Unterdessen wird das, was bisher veröffentlicht wurde, geprüft. Doch wie wir durch Mitarbeiter der Senatsverwaltung erfahren haben, ist noch längst nicht alles offen gelegt. Darum ist der Volks­entscheid immer noch wichtig und sinnvoll, darum fordern wir, dass nicht nur Verträge offen gelegt werden, sondern auch Beschlüsse und Nebenabreden, denn wir alle wissen: Auf das Klein­gedruckte kommt es an! 

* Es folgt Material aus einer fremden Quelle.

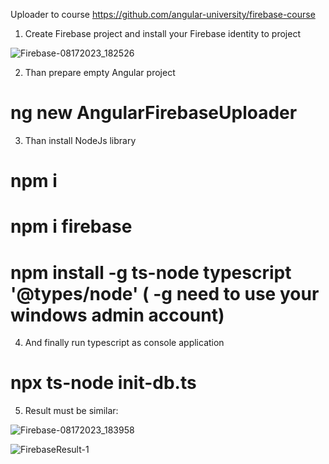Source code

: Uploader to course https://github.com/angular-university/firebase-course

1. Create Firebase project and install your Firebase identity to project

![Firebase-08172023_182526](https://github.com/AAlex-11/AngularFirebaseUploader/assets/138773344/a10cd2aa-e216-4223-ae55-2a3b2aa4f8e3)

2. Than prepare empty Angular project

# ng new AngularFirebaseUploader

3. Than install NodeJs library

# npm i
# npm i firebase
# npm install -g ts-node typescript '@types/node'  ( -g need to use your windows admin account)

4. And finally run typescript as console application

# npx ts-node init-db.ts

5. Result must be similar:

![Firebase-08172023_183958](https://github.com/AAlex-11/AngularFirebaseUploader/assets/138773344/2f621e4b-f1d9-4689-a9bb-b85610a5ef14)

![FirebaseResult-1](https://github.com/AAlex-11/AngularFirebaseUploader/assets/138773344/11dbb211-88c5-468e-9d91-53aadbc98da2)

Gelingen wird der Volksentscheid nur, wenn jeder seine sozialen Kontakte nutzt, mit seinen Nachbarn, Freunden, Kollegen spricht und möglichst viele andere Menschen und Organisationen informiert. Machen Sie bitte auch Werbung für den Volksentscheid, indem Sie die Plakate im Hausflur, im Einkaufsladen, im Auto oder in ihr Fenster hängen. Neue Plakate und Infoblätter können Sie  bei dem Umweltverband GRÜNE LIGA Berlin in der Prenzlauer Allee 8 zu den normalen Büroöffnungszeiten abholen (Prenzlauer Allee 8 / Tel:44 33 91-0). Wenn jeder erkennt, dass wir mit der direkten Demokratie Gesetze auf den Weg bringen können, die allen Bürgern nutzen, dann haben wir den Volksentscheid schon so gut wie gewonnen. Mehr Demokratie, mehr Transparenz, mehr Mitbestimmung – für diese Ziele lohnt es sich, mit JA zu stimmen – am 13. Febru­ar im Wahllokal. Sollten Sie an diesem Termin verhindert sein, dann können Sie trotzdem ganz bequem per Briefwahl am Volksentscheid teilnehmen.

✒ Thomas Rudek (Feb 2011)

(Sprecher des Volksentscheids der GRÜNEN LIGA Berlin und der Bürgerinitiative „Berliner Wassertisch“ – Kontakt: Tel.: 030 / 261 33 89 (AB) o. per mail:  ThRudek@gmx.de)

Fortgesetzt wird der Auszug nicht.